After its recent years of internal tensions and its heavy defeat in the September 3 general election, there is obvious consensus outside and within the PNP of the need for renewal and rebuilding, the contours of which should be the outcome of discussion and debate among stakeholders framed in the organisation’s philosophy or ideology, or the evolution thereof.
Which is what we expect to be the case after the sensible and accountable decision by the party’s president, Dr Peter Phillips, to resign, having taken responsibility for the defeat. Indeed, Dr Phillips’ departure will be formalised with the election of a new president, the process and timing, which is being determined by the PNP’s policy and administrative apparatus led by its chairman, Fitz Jackson.
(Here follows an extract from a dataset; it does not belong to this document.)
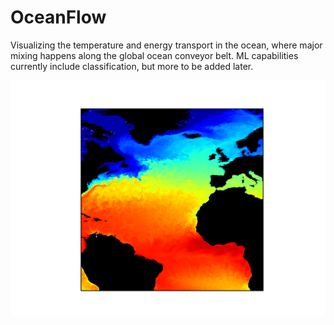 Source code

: # OceanFlow

Visualizing the temperature and energy transport in the ocean, where major mixing happens along the global ocean conveyor belt. 
ML capabilities currently include classification, but more to be added later.

![alt text](https://github.com/LeenAluie/OceanFlow/blob/master/temp.png?raw=true)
Yet, this week, Ms Tomlinson, a losing candidate in the election of a fortnight ago, addressed a letter to Dr Phillips, dated September 14, telling him to be gone within 30 days. The urgency of Dr Phillips’ departure, she said, was to facilitate change in the PNP, without which the party will die. Curiously, the letter, though signed by Ms Tomlinson and widely circulated on the day of its date, was claimed to have been a draft, not intended for public release.
Extraordinarily, too, Ms Tomlinson listed herself among eight prospective candidates for the Senate, whose appointment Dr Phillips, as leader of the Opposition, was constitutionally required to make. The PNPYO president argued, however, that the responsibility should be ceded to the party’s executive should circumstances require that Dr Phillips departs before the PNP elected its new leader.
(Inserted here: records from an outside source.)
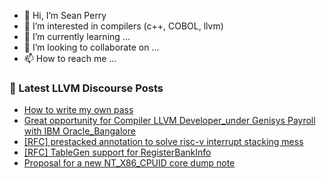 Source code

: - 👋 Hi, I’m Sean Perry
- 👀 I’m interested in compilers (c++, COBOL, llvm)
- 🌱 I’m currently learning ...
- 💞️ I’m looking to collaborate on ...
- 📫 How to reach me ...

<!---
s66perry/s66perry is a ✨ special ✨ repository because its `README.md` (this file) appears on your GitHub profile.
You can click the Preview link to take a look at your changes.
--->
### 📕 Latest LLVM Discourse Posts

<!-- DISCOURSE-LLVM:START -->
- [How to write my own pass](https://discourse.llvm.org/t/how-to-write-my-own-pass/74455#post_2)
- [Great opportunity for Compiler LLVM Developer_under Genisys Payroll with IBM Oracle_Bangalore](https://discourse.llvm.org/t/great-opportunity-for-compiler-llvm-developer-under-genisys-payroll-with-ibm-oracle-bangalore/74461#post_1)
- [[RFC] prestacked annotation to solve risc-v interrupt stacking mess](https://discourse.llvm.org/t/rfc-prestacked-annotation-to-solve-risc-v-interrupt-stacking-mess/74120#post_2)
- [[RFC] TableGen support for RegisterBankInfo](https://discourse.llvm.org/t/rfc-tablegen-support-for-registerbankinfo/74459#post_1)
- [Proposal for a new NT_X86_CPUID core dump note](https://discourse.llvm.org/t/proposal-for-a-new-nt-x86-cpuid-core-dump-note/74458#post_1)
<!-- DISCOURSE-LLVM:END -->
Stripped to its core, Ms Tomlinson’s suggestion, it could be argued, would be tantamount to Dr Phillips taking advice on a decision – which leaders do all the time. That, therefore, posed no conflict with Jamaica’s Constitution.
But the 30-day marching orders suggests poor judgement and the absence of rigorous analysis of the demand. First, Dr Phillips has accepted that he has to go as leader. There’s nothing contentious here. However, his precipitous departure, rather than being rejuvenating for the PNP, would lurch it into a deeper crisis.
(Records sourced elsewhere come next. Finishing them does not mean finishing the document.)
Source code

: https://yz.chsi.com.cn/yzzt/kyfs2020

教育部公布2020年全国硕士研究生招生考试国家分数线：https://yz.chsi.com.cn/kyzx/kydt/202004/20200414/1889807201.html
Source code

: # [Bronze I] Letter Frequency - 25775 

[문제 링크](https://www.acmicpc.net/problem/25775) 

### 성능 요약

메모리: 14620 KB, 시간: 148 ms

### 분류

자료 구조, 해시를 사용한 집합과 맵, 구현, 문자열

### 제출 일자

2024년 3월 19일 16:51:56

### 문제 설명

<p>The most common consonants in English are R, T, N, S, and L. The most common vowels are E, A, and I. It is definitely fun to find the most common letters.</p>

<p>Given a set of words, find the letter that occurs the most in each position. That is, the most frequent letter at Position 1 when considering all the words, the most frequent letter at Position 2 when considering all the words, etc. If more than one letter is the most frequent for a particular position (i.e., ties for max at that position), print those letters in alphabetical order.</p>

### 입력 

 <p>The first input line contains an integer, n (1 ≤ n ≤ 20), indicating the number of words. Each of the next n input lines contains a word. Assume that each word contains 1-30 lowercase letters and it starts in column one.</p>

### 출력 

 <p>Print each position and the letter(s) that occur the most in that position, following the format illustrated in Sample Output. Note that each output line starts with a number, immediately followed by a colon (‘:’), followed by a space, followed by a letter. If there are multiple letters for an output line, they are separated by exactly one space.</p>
Clearly, Dr Phillips cannot stay on for so long that the party loses the urgency of the moment. His departure cannot be too quick as to deprive the party organisation of the opportunity to regroup, with the possibility of the succession process being chaotic.
Further, it is not clear what assumption Ms Tomlinson made about Dr Phillips after his resignation becomes effective, including where his leaving as president would also mean leaving Parliament, triggering a by-election, which there is no certainty the PNP would win in the present circumstance.
These, though, are not the most fundamental issues on which Ms Tomlinson and the PNPYO are wanting. Where they betray the greater crisis in the PNP, as the party has chugged along in recent times, is in their absence of values.
Like the critics who have salivated, or cringed, at the party’s discomfiture, the PNPYO focuses on personalities, organisational incapacities and weakness in communication. The PNP’s inability to connect with young people is placed within the frame of Twitter, Facebook, Instagram, TikTok, and so on. That is important.
The problems, though, are that they have offered few real messages to be delivered on those platforms, except for the gilded and shiny-object varieties. The PNPYO, like the party itself, has not articulated a vision of the PNP – of where it wants to take the Jamaican people, why and how. There are no principles on which they ask people to stand.
This was an opportunity missed by Dr Phillips when he became the party’s leader and seemingly intent on invoking the spirit of its founder, Norman Manley. Dr Phillips either was unable to sell that vision or became distracted from that mission and lost his way.
A vibrant PNP, strong enough to compete for and win state power, is important for Jamaica’s democracy. The question, though, is, to what end? While political parties have to be in tune with their followers, they, at the same time, have to be the vanguard of change. The PNPYO needs to tell Jamaicans what is their mission.